We started out the 2018-19 school year so hopeful, happy, and thankful. God miraculously opened the door for Juan to try a third semester at DBU, provided funding for him in abundance, our financial status was better than it's ever been, and Mike and I were both very happy and confident in our careers. Our 20th anniversary was coming, and we found ourselves in the perfect financial position that actually let us dream of and pursue a grand celebration. This was going to be our year.
But right before Christmas, the first of many surprising challenges started to hit us. First, we had to move Juan back home from DBU. Not only did we have to deal with a very angry, depressed boy who knew he'd let everyone down, including himself, but he also sat for almost three months without a job. Thankfully, God opened the door for him to start working as an aide in a special needs classroom at David's high school. At least he has something that makes him feel professional for the time being, but he's still pretty lost as to what to do with himself in order to start pursuing a career for the future. And conversations with him make it pretty obvious that he's not going anywhere fast.

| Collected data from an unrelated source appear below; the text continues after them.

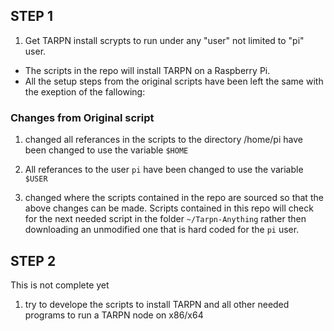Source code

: ## STEP 1

1. Get TARPN install scrypts to run under any "user" not limited to "pi" user.
- The scripts in the repo will install TARPN on a Raspberry Pi.
- All the setup steps from the original scripts have been left the same with the exeption of the fallowing:

### Changes from Original script
1. changed all referances in the scripts to the directory /home/pi have been changed to use the variable `$HOME` 

2. All referances to the user `pi` have been changed to use the variable `$USER`

3. changed where the scripts contained in the repo are sourced so that the above changes can be made. Scripts contained in this repo will check for the next needed script in the folder `~/Tarpn-Anything` rather then downloading an unmodified one that is hard coded for the `pi` user.


## STEP 2

This is not complete yet
1. try to develope the scripts to install TARPN and all other needed programs to run a TARPN node on x86/x64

My children seemed to have traded ages. My seventeen-year-old acts like he is going on twenty-one, and my twenty-one-year-old acts like he's going on seventeen. My seventeen-year-old's broadened world experiences gave him wisdom beyond his peers that really makes him stand out, even as quiet as he is in a crowd. I gave him wings, and now he's learning to fly. My young mini-me is always telling me to leave him alone because he's got this. My baby boy has grown up and is turning into a fine young man, one who needs a bit more space from Mom. I supppose that was the goal, right?
On the other hand, my twenty-one-year-old's gaps in normal child development put him at a disadvantage when looking at life side by side with his peers. I see the effects of childhood trauma so much more now than I did before, and it significantly impacts his ability to move forward into adulthood. Even he will readily admit that the thought of embracing adulthood fills him with great fear and anxiety. He definitely can't say he's got this, and when he thinks he does, he asks for help shortly after. When you're dealing with a blend of immaturity mixed with Colombian/Latin culture that puts a high priority on taking time to rest and knowing that there's always tomorrow to start something new, that just compounds the problem. He's got big dreams but very little self-motivation to start working toward them. A "learned helplessness" that is sadly very common in kids like him.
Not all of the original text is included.